The contract negotiations impact more than 20,000 workers who provide state-subsidized, in-home care to disabled and elderly Minnesotans. The workers voted to form a union in August 2014.
If ratified by union members, the tentative agreement would advance to the Legislature for approval before reaching Gov. Mark Dayton’s desk.
As they did in negotiations two years ago, SEIU members invited several home care clients to join the union’s bargaining team.

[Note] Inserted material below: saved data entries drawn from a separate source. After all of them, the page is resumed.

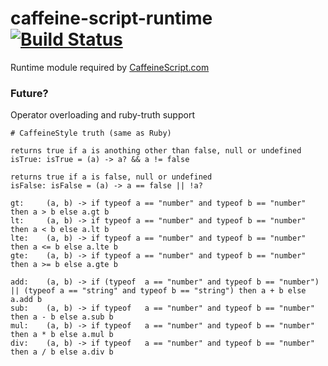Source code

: # caffeine-script-runtime [![Build Status](https://travis-ci.org/shanebdavis/caffeine-script-runtime.svg?branch=master)](https://travis-ci.org/shanebdavis/caffeine-script-runtime)

Runtime module required by [CaffeineScript.com](http://CaffeineScript.com)

### Future?

Operator overloading and ruby-truth support


```
# CaffeineStyle truth (same as Ruby)

returns true if a is anothing other than false, null or undefined
isTrue: isTrue = (a) -> a? && a != false

returns true if a is false, null or undefined
isFalse: isFalse = (a) -> a == false || !a?

gt:     (a, b) -> if typeof a == "number" and typeof b == "number" then a > b else a.gt b
lt:     (a, b) -> if typeof a == "number" and typeof b == "number" then a < b else a.lt b
lte:    (a, b) -> if typeof a == "number" and typeof b == "number" then a <= b else a.lte b
gte:    (a, b) -> if typeof a == "number" and typeof b == "number" then a >= b else a.gte b

add:    (a, b) -> if (typeof  a == "number" and typeof b == "number") || (typeof a == "string" and typeof b == "string") then a + b else a.add b
sub:    (a, b) -> if typeof   a == "number" and typeof b == "number" then a - b else a.sub b
mul:    (a, b) -> if typeof   a == "number" and typeof b == "number" then a * b else a.mul b
div:    (a, b) -> if typeof   a == "number" and typeof b == "number" then a / b else a.div b
```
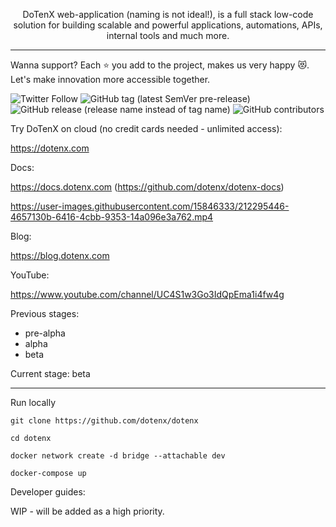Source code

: <p align="center">
  DoTenX web-application (naming is not ideal!), is a full stack low-code solution for building scalable and powerful applications, automations, APIs, internal tools and much more.
</p>

---

Wanna support? Each ⭐ you add to the project, makes us very happy 😻. Let's make innovation more accessible together.

![Twitter Follow](https://img.shields.io/twitter/follow/Do10X?style=social) ![GitHub tag (latest SemVer pre-release)](https://img.shields.io/github/v/tag/dotenx/dotenx?include_prereleases) ![GitHub release (release name instead of tag name)](https://img.shields.io/github/v/release/dotenx/dotenx?include_prereleases) ![GitHub contributors](https://img.shields.io/github/contributors/dotenx/dotenx)

Try DoTenX on cloud (no credit cards needed - unlimited access):

https://dotenx.com

Docs:

https://docs.dotenx.com (https://github.com/dotenx/dotenx-docs)



https://user-images.githubusercontent.com/15846333/212295446-4657130b-6416-4cbb-9353-14a096e3a762.mp4



Blog:

https://blog.dotenx.com

YouTube:

https://www.youtube.com/channel/UC4S1w3Go3IdQpEma1i4fw4g

Previous stages:
- pre-alpha
- alpha
- beta


Current stage: beta

---

Run locally

```
git clone https://github.com/dotenx/dotenx

cd dotenx

docker network create -d bridge --attachable dev

docker-compose up
```

Developer guides:

WIP - will be added as a high priority.
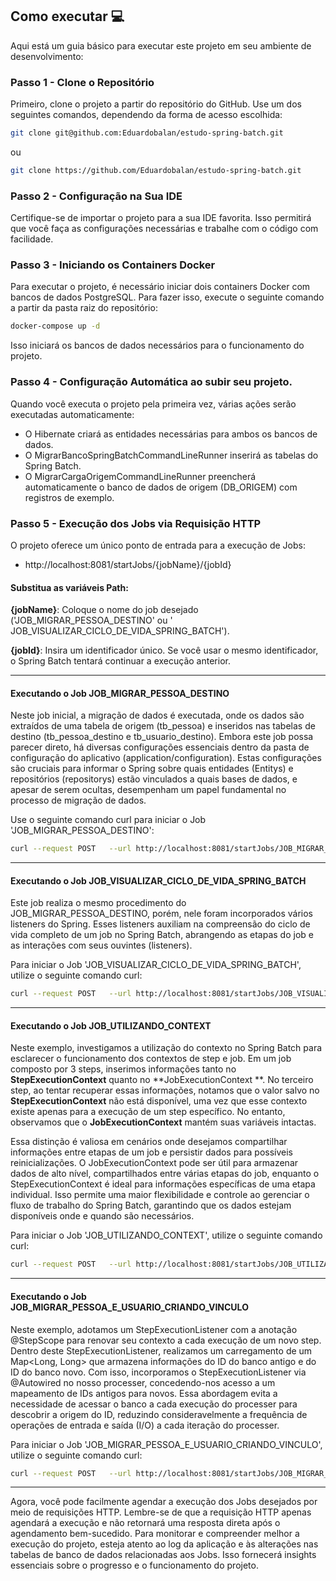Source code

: ## Como executar 💻

Aqui está um guia básico para executar este projeto em seu ambiente de desenvolvimento:

### Passo 1 - Clone o Repositório

Primeiro, clone o projeto a partir do repositório do GitHub. Use um dos seguintes comandos, dependendo da forma de
acesso escolhida:

```bash
git clone git@github.com:Eduardobalan/estudo-spring-batch.git
```

ou

```bash
git clone https://github.com/Eduardobalan/estudo-spring-batch.git
```

### Passo 2 - Configuração na Sua IDE

Certifique-se de importar o projeto para a sua IDE favorita. Isso permitirá que você faça as configurações necessárias e
trabalhe com o código com facilidade.

### Passo 3 - Iniciando os Containers Docker

Para executar o projeto, é necessário iniciar dois containers Docker com bancos de dados PostgreSQL.
Para fazer isso, execute o seguinte comando a partir da pasta raiz do repositório:

```bash
docker-compose up -d
```

Isso iniciará os bancos de dados necessários para o funcionamento do projeto.

### Passo 4 - Configuração Automática ao subir seu projeto.

Quando você executa o projeto pela primeira vez, várias ações serão executadas automaticamente:

- O Hibernate criará as entidades necessárias para ambos os bancos de dados.
- O MigrarBancoSpringBatchCommandLineRunner inserirá as tabelas do Spring Batch.
- O MigrarCargaOrigemCommandLineRunner preencherá automaticamente o banco de dados de origem (DB_ORIGEM) com registros
  de exemplo.

### Passo 5 - Execução dos Jobs via Requisição HTTP

O projeto oferece um único ponto de entrada para a execução de Jobs:

- http://localhost:8081/startJobs/{jobName}/{jobId}

#### Substitua as variáveis Path:

**{jobName}**: Coloque o nome do job desejado ('JOB_MIGRAR_PESSOA_DESTINO' ou '
JOB_VISUALIZAR_CICLO_DE_VIDA_SPRING_BATCH').

**{jobId}**: Insira um identificador único. Se você usar o mesmo identificador, o Spring Batch tentará continuar a
execução anterior.
______________________________________________________________________________________________________________________

#### Executando o Job JOB_MIGRAR_PESSOA_DESTINO

Neste job inicial, a migração de dados é executada, onde os dados são extraídos de uma tabela de origem (tb_pessoa) e
inseridos nas tabelas de destino (tb_pessoa_destino e tb_usuario_destino).
Embora este job possa parecer direto, há diversas configurações essenciais dentro da pasta de configuração do
aplicativo (application/configuration).
Estas configurações são cruciais para informar o Spring sobre quais entidades (Entitys) e repositórios (repositorys)
estão vinculados a quais bases de dados, e apesar de serem ocultas, desempenham um papel fundamental no processo de
migração de dados.

Use o seguinte comando curl para iniciar o Job 'JOB_MIGRAR_PESSOA_DESTINO':

```bash
curl --request POST   --url http://localhost:8081/startJobs/JOB_MIGRAR_PESSOA_DESTINO/1 --header 'Content-Type: application/json' --data '{}'
```

______________________________________________________________________________________________________________________

#### Executando o Job JOB_VISUALIZAR_CICLO_DE_VIDA_SPRING_BATCH

Este job realiza o mesmo procedimento do JOB_MIGRAR_PESSOA_DESTINO, porém, nele foram incorporados vários listeners do
Spring.
Esses listeners auxiliam na compreensão do ciclo de vida completo de um job no Spring Batch, abrangendo as etapas do job
e as interações com seus ouvintes (listeners).

Para iniciar o Job 'JOB_VISUALIZAR_CICLO_DE_VIDA_SPRING_BATCH', utilize o seguinte comando curl:

```bash
curl --request POST   --url http://localhost:8081/startJobs/JOB_VISUALIZAR_CICLO_DE_VIDA_SPRING_BATCH/2 --header 'Content-Type: application/json' --data '{}'
```

______________________________________________________________________________________________________________________

#### Executando o Job JOB_UTILIZANDO_CONTEXT

Neste exemplo, investigamos a utilização do contexto no Spring Batch para esclarecer o funcionamento dos contextos de
step e job.
Em um job composto por 3 steps, inserimos informações tanto no **StepExecutionContext** quanto no **JobExecutionContext
**. No terceiro step,
ao tentar recuperar essas informações, notamos que o valor salvo no **StepExecutionContext** não está disponível, uma
vez que esse contexto existe apenas para a execução de um step específico.
No entanto, observamos que o **JobExecutionContext** mantém suas variáveis intactas.

Essa distinção é valiosa em cenários onde desejamos compartilhar informações entre etapas de um job e persistir dados
para possíveis reinicializações.
O JobExecutionContext pode ser útil para armazenar dados de alto nível, compartilhados entre várias etapas do job,
enquanto o StepExecutionContext é ideal para informações específicas de uma etapa individual.
Isso permite uma maior flexibilidade e controle ao gerenciar o fluxo de trabalho do Spring Batch, garantindo que os
dados estejam disponíveis onde e quando são necessários.

Para iniciar o Job 'JOB_UTILIZANDO_CONTEXT', utilize o seguinte comando curl:

```bash
curl --request POST   --url http://localhost:8081/startJobs/JOB_UTILIZANDO_CONTEXT/2 --header 'Content-Type: application/json' --data '{}'
```

______________________________________________________________________________________________________________________

#### Executando o Job JOB_MIGRAR_PESSOA_E_USUARIO_CRIANDO_VINCULO

Neste exemplo, adotamos um StepExecutionListener com a anotação @StepScope para renovar seu contexto a cada execução de
um novo step. Dentro deste StepExecutionListener, realizamos um carregamento de um Map<Long, Long> que armazena
informações do ID do banco antigo e do ID do banco novo. Com isso, incorporamos o StepExecutionListener via @Autowired
no nosso processer, concedendo-nos acesso a um mapeamento de IDs antigos para novos. Essa abordagem evita a necessidade
de acessar o banco a cada execução do processer para descobrir a origem do ID, reduzindo consideravelmente a frequência
de operações de entrada e saída (I/O) a cada iteração do processer.

Para iniciar o Job 'JOB_MIGRAR_PESSOA_E_USUARIO_CRIANDO_VINCULO', utilize o seguinte comando curl:

```bash
curl --request POST   --url http://localhost:8081/startJobs/JOB_MIGRAR_PESSOA_E_USUARIO_CRIANDO_VINCULO/55 --header 'Content-Type: application/json' --data '{}'
```

______________________________________________________________________________________________________________________


Agora, você pode facilmente agendar a execução dos Jobs desejados por meio de requisições HTTP.
Lembre-se de que a requisição HTTP apenas agendará a execução e não retornará uma resposta direta após o agendamento
bem-sucedido.
Para monitorar e compreender melhor a execução do projeto, esteja atento ao log da aplicação e às alterações nas tabelas
de banco de dados relacionadas aos Jobs.
Isso fornecerá insights essenciais sobre o progresso e o funcionamento do projeto.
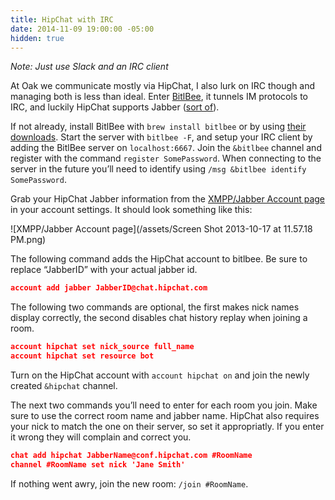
 ```yaml
---
title: HipChat with IRC
date: 2014-11-09 19:00:00 -05:00
hidden: true
---
```


*Note: Just use Slack and an IRC client*

At Oak we communicate mostly via HipChat, I also lurk on IRC though and managing both is less than ideal. Enter [BitlBee](http://www.bitlbee.org/main.php/news.r.html), it tunnels IM protocols to IRC, and luckily HipChat supports Jabber ([sort of](http://help.hipchat.com/knowledgebase/articles/64377-xmpp-jabber-support-details)).


If not already, install BitlBee with `brew install bitlbee` or by using [their downloads](http://www.bitlbee.org/main.php/download.html). Start the server with `bitlbee -F`, and setup your IRC client by adding the BitlBee server on `localhost:6667`. Join the `&bitlbee` channel and register with the command `register SomePassword`. When connecting to the server in the future you’ll need to identify using `/msg &bitlbee identify SomePassword`.

Grab your HipChat Jabber information from the [XMPP/Jabber Account page](https://www.hipchat.com/account/xmpp) in your account settings. It should look something like this:

![XMPP/Jabber Account page](/assets/Screen Shot 2013-10-17 at 11.57.18 PM.png)

The following command adds the HipChat account to bitlbee. Be sure to replace “JabberID” with your actual jabber id.

```json
account add jabber JabberID@chat.hipchat.com
```

The following two commands are optional, the first makes nick names display correctly, the second disables chat history replay when joining a room.

```json
account hipchat set nick_source full_name
account hipchat set resource bot
```

Turn on the HipChat account with `account hipchat on` and join the newly created `&hipchat` channel.

The next two commands you’ll need to enter for each room you join. Make sure to use the correct room name and jabber name. HipChat also requires your nick to match the one on their server, so set it appropriatly. If you enter it wrong they will complain and correct you.

```json
chat add hipchat JabberName@conf.hipchat.com #RoomName
channel #RoomName set nick 'Jane Smith'
```

If nothing went awry, join the new room: `/join #RoomName`.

Jim Carlisle, a disability rights advocate and home care client who served on the bargaining team, said the tentative agreement provides an opportunity for state lawmakers to address increased demand for workers who provide in-home health care as Minnesota’s population continues to age. The state’s Department of Employment and Economic Development projects nearly 38,000 new openings for home-health and personal-care aides over the next 10 years – jobs likely to remain open unless wages and working conditions in the industry improve.
“My wife and I have seen the best of home care workers, some of whom became like family to us,” Carlisle said. “But we’ve also experienced the trauma that comes when there are not real investments in care work.
“Everyone who wants and needs it should have access to good, safe care in their homes, and by ratifying this contract the Minnesota Legislature will be taking a strong step towards making that a reality. Having people with disabilities and seniors remain in our homes doesn’t just make our lives better; it also saves taxpayers millions of dollars, compared to having us in nursing homes or other institutional settings.”